The First Amendment to the US Constitution guarantees freedom of religion, freedom of speech, freedom of the press, the right to assembly, and the right to petition the government.

Even though social distancing measures imposed on the public appear to have an impact on the right to assembly, some predict that the measures would be upheld in court.

James Hodge, professor of law at Arizona State University, pointed to the government’s broad powers during a public health crisis. The lawsuits would only stand a chance of success if they called into question “a really egregious practice,” Hodge said, according to an article in the ABA Journal, an American Bar Association publication.

Another law school professor made a distinction between quarantining an infected person and widespread stay-at-home orders issued in the Bay area. The latter will likely face a legal challenge, said Lawrence Gostin, a professor of public health law at Georgetown University.

A “mass” quarantine or lockdown infringes on “the most basic constitutional rights and the right to freedom of movement, the right to freedom to travel,” Gostin said in an interview with National Public Radio.

In contrast, a quarantine order for someone with COVID-19 who poses a risk to the public would likely seem more warranted, he said.

Applying quarantines to stop the spread of disease would likely be seen as an appropriate use of a state’s police powers, according to Damon Root, an editor who focuses on law, politics and history at Reason, a libertarian magazine.

The key questions are whether an order serves a genuine public health or safety objective; and whether ordering is the least restrictive way to achieve that, Root said in an article published last week.

No expiration date

Another problem is the length of the order.

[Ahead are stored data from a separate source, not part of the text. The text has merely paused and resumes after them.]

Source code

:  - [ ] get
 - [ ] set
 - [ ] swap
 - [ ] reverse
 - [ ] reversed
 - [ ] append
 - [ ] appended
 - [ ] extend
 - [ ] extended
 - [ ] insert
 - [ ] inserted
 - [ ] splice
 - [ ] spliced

“A perfectly justifiable emergency measure yesterday may become constitutionally suspect tomorrow,” he wrote. “Things are changing and it is essential to return to a normal situation as soon as the crisis has eased or has passed.”

Harvard Law School Professor Glenn Cohen said there have been a number of public health and state policing cases, but the cases are old and the law on the matter is “vague and uncertain ”.

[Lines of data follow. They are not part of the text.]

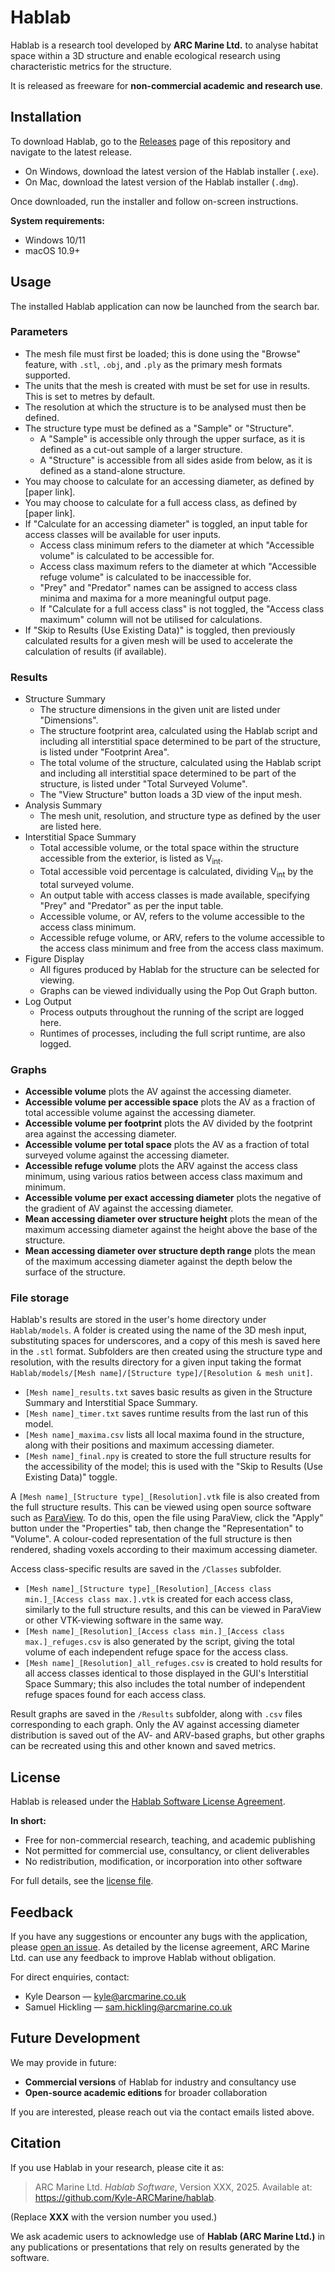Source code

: # Hablab

Hablab is a research tool developed by **ARC Marine Ltd.** to analyse habitat space within a 3D structure and enable ecological research using characteristic metrics for the structure.

It is released as freeware for **non-commercial academic and research use**.

## Installation

To download Hablab, go to the [Releases](https://github.com/Kyle-ARCMarine/hablab/releases) page of this repository and navigate to the latest release.
- On Windows, download the latest version of the Hablab installer (`.exe`).
- On Mac, download the latest version of the Hablab installer (`.dmg`).

Once downloaded, run the installer and follow on-screen instructions.

**System requirements:**
- Windows 10/11
- macOS 10.9+

## Usage

The installed Hablab application can now be launched from the search bar.

### Parameters

- The mesh file must first be loaded; this is done using the "Browse" feature, with `.stl`, `.obj`, and `.ply` as the primary mesh formats supported.
- The units that the mesh is created with must be set for use in results. This is set to metres by default.
- The resolution at which the structure is to be analysed must then be defined.
- The structure type must be defined as a "Sample" or "Structure".
  - A "Sample" is accessible only through the upper surface, as it is defined as a cut-out sample of a larger structure.
  - A "Structure" is accessible from all sides aside from below, as it is defined as a stand-alone structure.
- You may choose to calculate for an accessing diameter, as defined by [paper link].
- You may choose to calculate for a full access class, as defined by [paper link].
- If "Calculate for an accessing diameter" is toggled, an input table for access classes will be available for user inputs.
  - Access class minimum refers to the diameter at which "Accessible volume" is calculated to be accessible for.
  - Access class maximum refers to the diameter at which "Accessible refuge volume" is calculated to be inaccessible for.
  - "Prey" and "Predator" names can be assigned to access class minima and maxima for a more meaningful output page.
  - If "Calculate for a full access class" is not toggled, the "Access class maximum" column will not be utilised for calculations.
- If "Skip to Results (Use Existing Data)" is toggled, then previously calculated results for a given mesh will be used to accelerate the calculation of results (if available).

### Results

- Structure Summary
  - The structure dimensions in the given unit are listed under "Dimensions".
  - The structure footprint area, calculated using the Hablab script and including all interstitial space determined to be part of the structure, is listed under "Footprint Area".
  - The total volume of the structure, calculated using the Hablab script and including all interstitial space determined to be part of the structure, is listed under "Total Surveyed Volume".
  - The "View Structure" button loads a 3D view of the input mesh.
- Analysis Summary
  - The mesh unit, resolution, and structure type as defined by the user are listed here.
- Interstitial Space Summary
  - Total accessible volume, or the total space within the structure accessible from the exterior, is listed as V<sub>int</sub>.
  - Total accessible void percentage is calculated, dividing V<sub>int</sub> by the total surveyed volume.
  - An output table with access classes is made available, specifying "Prey" and "Predator" as per the input table.
  - Accessible volume, or AV, refers to the volume accessible to the access class minimum.
  - Accessible refuge volume, or ARV, refers to the volume accessible to the access class minimum and free from the access class maximum.
- Figure Display
  - All figures produced by Hablab for the structure can be selected for viewing.
  - Graphs can be viewed individually using the Pop Out Graph button.
- Log Output
  - Process outputs throughout the running of the script are logged here.
  - Runtimes of processes, including the full script runtime, are also logged.

### Graphs

- **Accessible volume** plots the AV against the accessing diameter.
- **Accessible volume per accessible space** plots the AV as a fraction of total accessible volume against the accessing diameter.
- **Accessible volume per footprint** plots the AV divided by the footprint area against the accessing diameter.
- **Accessible volume per total space** plots the AV as a fraction of total surveyed volume against the accessing diameter.
- **Accessible refuge volume** plots the ARV against the access class minimum, using various ratios between access class maximum and minimum.
- **Accessible volume per exact accessing diameter** plots the negative of the gradient of AV against the accessing diameter.
- **Mean accessing diameter over structure height** plots the mean of the maximum accessing diameter against the height above the base of the structure.
- **Mean accessing diameter over structure depth range** plots the mean of the maximum accessing diameter against the depth below the surface of the structure.

### File storage

Hablab's results are stored in the user's home directory under `Hablab/models`. A folder is created using the name of the 3D mesh input, substituting spaces for underscores, and a copy of this mesh is saved here in the `.stl` format. Subfolders are then created using the structure type and resolution, with the results directory for a given input taking the format `Hablab/models/[Mesh name]/[Structure type]/[Resolution & mesh unit]`.
- `[Mesh name]_results.txt` saves basic results as given in the Structure Summary and Interstitial Space Summary.
- `[Mesh name]_timer.txt` saves runtime results from the last run of this model.
- `[Mesh name]_maxima.csv` lists all local maxima found in the structure, along with their positions and maximum accessing diameter.
- `[Mesh name]_final.npy` is created to store the full structure results for the accessibility of the model; this is used with the "Skip to Results (Use Existing Data)" toggle.

A `[Mesh name]_[Structure type]_[Resolution].vtk` file is also created from the full structure results. This can be viewed using open source software such as [ParaView](https://www.paraview.org/). To do this, open the file using ParaView, click the "Apply" button under the "Properties" tab, then change the "Representation" to "Volume". A colour-coded representation of the full structure is then rendered, shading voxels according to their maximum accessing diameter.

Access class-specific results are saved in the `/Classes` subfolder. 
- `[Mesh name]_[Structure type]_[Resolution]_[Access class min.]_[Access class max.].vtk` is created for each access class, similarly to the full structure results, and this can be viewed in ParaView or other VTK-viewing software in the same way.
- `[Mesh name]_[Resolution]_[Access class min.]_[Access class max.]_refuges.csv` is also generated by the script, giving the total volume of each independent refuge space for the access class. 
- `[Mesh name]_[Resolution]_all_refuges.csv` is created to hold results for all access classes identical to those displayed in the GUI's Interstitial Space Summary; this also includes the total number of independent refuge spaces found for each access class.

Result graphs are saved in the `/Results` subfolder, along with `.csv` files corresponding to each graph. Only the AV against accessing diameter distribution is saved out of the AV- and ARV-based graphs, but other graphs can be recreated using this and other known and saved metrics.

## License

Hablab is released under the [Hablab Software License Agreement](https://github.com/Kyle-ARCMarine/hablab?tab=License-1-ov-file).

**In short:**
- Free for non-commercial research, teaching, and academic publishing  
- Not permitted for commercial use, consultancy, or client deliverables  
- No redistribution, modification, or incorporation into other software  

For full details, see the [license file](https://github.com/Kyle-ARCMarine/hablab?tab=License-1-ov-file).  

## Feedback

If you have any suggestions or encounter any bugs with the application, please [open an issue](https://github.com/Kyle-ARCMarine/hablab/issues/new). As detailed by the license agreement, ARC Marine Ltd. can use any feedback to improve Hablab without obligation.

For direct enquiries, contact:
- Kyle Dearson — kyle@arcmarine.co.uk  
- Samuel Hickling — sam.hickling@arcmarine.co.uk  

## Future Development

We may provide in future:  
- **Commercial versions** of Hablab for industry and consultancy use  
- **Open-source academic editions** for broader collaboration  

If you are interested, please reach out via the contact emails listed above.  

## Citation

If you use Hablab in your research, please cite it as:
> ARC Marine Ltd. *Hablab Software*, Version XXX, 2025. Available at: https://github.com/Kyle-ARCMarine/hablab. 

(Replace **XXX** with the version number you used.) 

We ask academic users to acknowledge use of **Hablab (ARC Marine Ltd.)** in any publications or presentations that rely on results generated by the software.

Governments sued over their coronavirus orders should show a compelling reason for their action and that their measures are not too broad, Cohen told Stat News, a medical news website.

Local officials said they did not expect to release citations regarding public health orders anytime soon. In a frequently asked questions article on the coronavirus, the city of Palo Alto said criminal enforcement of health orders would be an “absolute last resort” for the police department.